Dagli antipasti passiamo alla carne, sembra di essere tornati indietro a quei giorni fantastici, all'epopea di una Roma irripetibile. Introduciamo il tema Dino Viola, il presidente gentiluomo di una società che fece inorgoglire ogni tifoso: «Quando arrivai a Trigoria chiamato da Liedholm mi guardò perplesso. Superchi, ma lei ha già i capelli bianchi? Non le daranno del vecchio, poi? Io ero imbarazzato, non sapevo che dirgli. Ma gli promisi che avrei sistemato la cosa. Così comprai una lozione che riportava i capelli al loro colore naturale, Grecian si chiamava. E risolsi... Tu invece c'avevi ‘sti boccoli neri». «Sì, ma pensa che a me i capelli cambiano col tempo. Da ragazzino ce l'avevo crespi, non ricci. Poi mi sono cresciuti, si sono ammorbiditi e mi sono venuti quei boccoli. Poi sono ritornati crespi, adesso sono più lisci. Tu invece ce l'avevi così a 40 e ce li hai uguali adesso... Ti ricordi come ci salutava Viola?». «Col gomito». «Esatto, col gomito. Come si usa adesso ai tempi del Covid.

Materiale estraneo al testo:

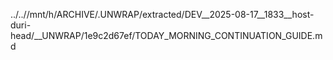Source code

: ../..//mnt/h/ARCHIVE/.UNWRAP/extracted/DEV__2025-08-17__1833__host-duri-head/__UNWRAP/1e9c2d67ef/TODAY_MORNING_CONTINUATION_GUIDE.md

Lui salutava così. Una volta Michele Nappi mi disse, se si avvicina e mi saluta così gli do un pizzico. E lo fece sussultare. Pure Michele era un tipo tosto».
Ubaldo Righetti e Franco Superchi nella stagione 1983-1984
«E poi c'avevamo Fabbri a vigilare su di noi». «Che persona Fernando. Quando eravamo in ritiro e Viola non c'era lo chiamava ogni sera. E gli chiedeva conto delle cose che aveva saputo. Tipo di quel giocatore che era uscito, quell'altro che aveva litigato, o quello che era stato maleducato con qualcuno. E Fernando: "Presidente, ma che dice? Io c'ero, ho visto tutto, le hanno raccontato male. Non è successo niente di tutto questo. E se non mi crede, presidente, io sono anche disposto a farmi da parte". Poi magari veniva da noi e ci cazziava, ma era sempre dalla nostra parte». «Dai, eravamo un gran gruppo. E avevamo dei leader che tutti ascoltavano». «Sì, ricordo certe riunioni. A parlare erano quasi sempre Di Bartolomei o Falcao. E noi quando parlava Agostino guardavamo Paulo per capire che atteggiamento tenere, e viceversa. Alla fine eravamo sempre tutti d'accordo».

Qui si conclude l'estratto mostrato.